**ACTIVITY**
Filter out all lines without the word "security" from the data below, please, and copy the rest.

**PROVIDED DATA**
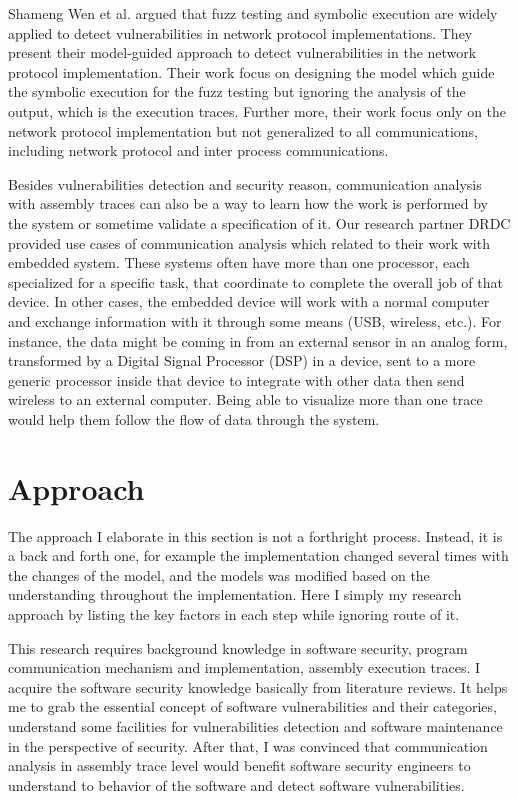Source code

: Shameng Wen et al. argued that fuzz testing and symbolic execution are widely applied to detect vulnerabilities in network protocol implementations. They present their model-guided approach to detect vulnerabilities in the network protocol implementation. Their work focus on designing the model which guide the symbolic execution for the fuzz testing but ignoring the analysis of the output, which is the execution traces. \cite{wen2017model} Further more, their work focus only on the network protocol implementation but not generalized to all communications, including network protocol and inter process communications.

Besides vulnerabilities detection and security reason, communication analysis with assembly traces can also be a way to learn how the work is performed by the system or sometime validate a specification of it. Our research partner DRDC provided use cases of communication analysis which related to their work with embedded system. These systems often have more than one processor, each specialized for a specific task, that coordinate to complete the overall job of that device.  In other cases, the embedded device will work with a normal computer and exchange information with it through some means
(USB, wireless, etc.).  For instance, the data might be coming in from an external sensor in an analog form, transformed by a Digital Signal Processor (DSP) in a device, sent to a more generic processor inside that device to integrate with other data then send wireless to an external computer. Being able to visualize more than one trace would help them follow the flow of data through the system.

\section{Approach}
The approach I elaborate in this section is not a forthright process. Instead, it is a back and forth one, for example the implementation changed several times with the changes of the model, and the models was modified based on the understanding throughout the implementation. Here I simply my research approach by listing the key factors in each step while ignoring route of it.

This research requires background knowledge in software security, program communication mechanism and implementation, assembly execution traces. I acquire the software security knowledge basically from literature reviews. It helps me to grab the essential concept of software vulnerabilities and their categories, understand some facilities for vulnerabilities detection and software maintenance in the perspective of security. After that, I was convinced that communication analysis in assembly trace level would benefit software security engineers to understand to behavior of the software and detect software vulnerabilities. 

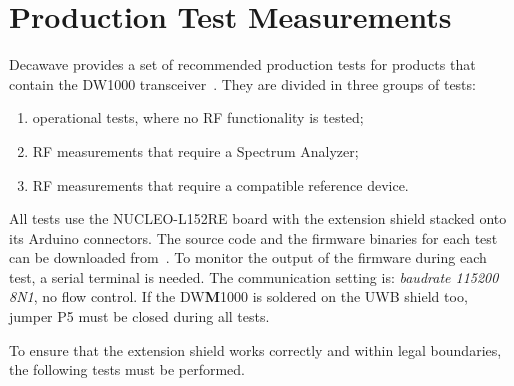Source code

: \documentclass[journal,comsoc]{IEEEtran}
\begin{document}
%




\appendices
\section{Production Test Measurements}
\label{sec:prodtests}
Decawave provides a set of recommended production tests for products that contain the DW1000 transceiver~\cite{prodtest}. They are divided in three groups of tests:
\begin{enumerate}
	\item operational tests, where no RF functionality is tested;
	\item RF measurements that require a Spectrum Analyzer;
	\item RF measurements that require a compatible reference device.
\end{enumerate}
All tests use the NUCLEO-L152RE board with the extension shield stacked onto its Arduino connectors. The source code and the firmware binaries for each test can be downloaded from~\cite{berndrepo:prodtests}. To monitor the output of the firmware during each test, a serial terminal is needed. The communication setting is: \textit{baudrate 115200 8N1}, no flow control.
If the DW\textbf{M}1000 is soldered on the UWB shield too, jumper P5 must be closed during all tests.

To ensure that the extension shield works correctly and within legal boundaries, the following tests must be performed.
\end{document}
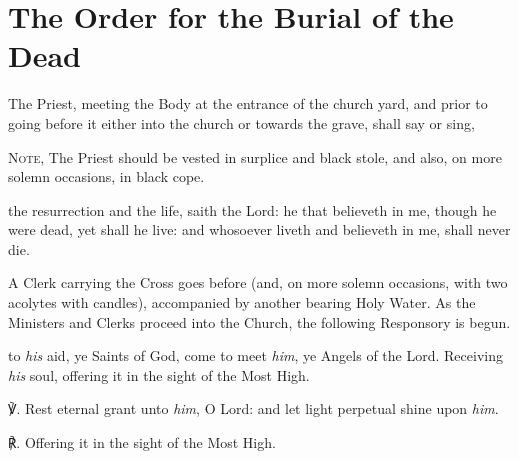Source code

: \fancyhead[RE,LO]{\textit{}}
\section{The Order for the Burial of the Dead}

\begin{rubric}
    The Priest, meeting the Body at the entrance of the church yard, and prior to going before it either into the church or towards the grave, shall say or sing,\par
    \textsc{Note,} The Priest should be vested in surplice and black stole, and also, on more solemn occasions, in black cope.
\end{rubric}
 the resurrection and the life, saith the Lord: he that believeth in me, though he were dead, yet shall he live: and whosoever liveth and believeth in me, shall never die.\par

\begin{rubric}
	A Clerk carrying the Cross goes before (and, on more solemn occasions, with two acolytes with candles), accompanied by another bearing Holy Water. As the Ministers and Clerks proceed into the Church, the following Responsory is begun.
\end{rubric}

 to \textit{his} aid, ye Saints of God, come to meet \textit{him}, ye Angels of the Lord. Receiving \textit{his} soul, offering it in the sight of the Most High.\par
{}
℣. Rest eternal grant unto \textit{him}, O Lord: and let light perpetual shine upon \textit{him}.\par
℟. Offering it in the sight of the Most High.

**EXERCISE RESPONSE**
Besides vulnerabilities detection and security reason, communication analysis with assembly traces can also be a way to learn how the work is performed by the system or sometime validate a specification of it. Our research partner DRDC provided use cases of communication analysis which related to their work with embedded system. These systems often have more than one processor, each specialized for a specific task, that coordinate to complete the overall job of that device.  In other cases, the embedded device will work with a normal computer and exchange information with it through some means
This research requires background knowledge in software security, program communication mechanism and implementation, assembly execution traces. I acquire the software security knowledge basically from literature reviews. It helps me to grab the essential concept of software vulnerabilities and their categories, understand some facilities for vulnerabilities detection and software maintenance in the perspective of security. After that, I was convinced that communication analysis in assembly trace level would benefit software security engineers to understand to behavior of the software and detect software vulnerabilities. 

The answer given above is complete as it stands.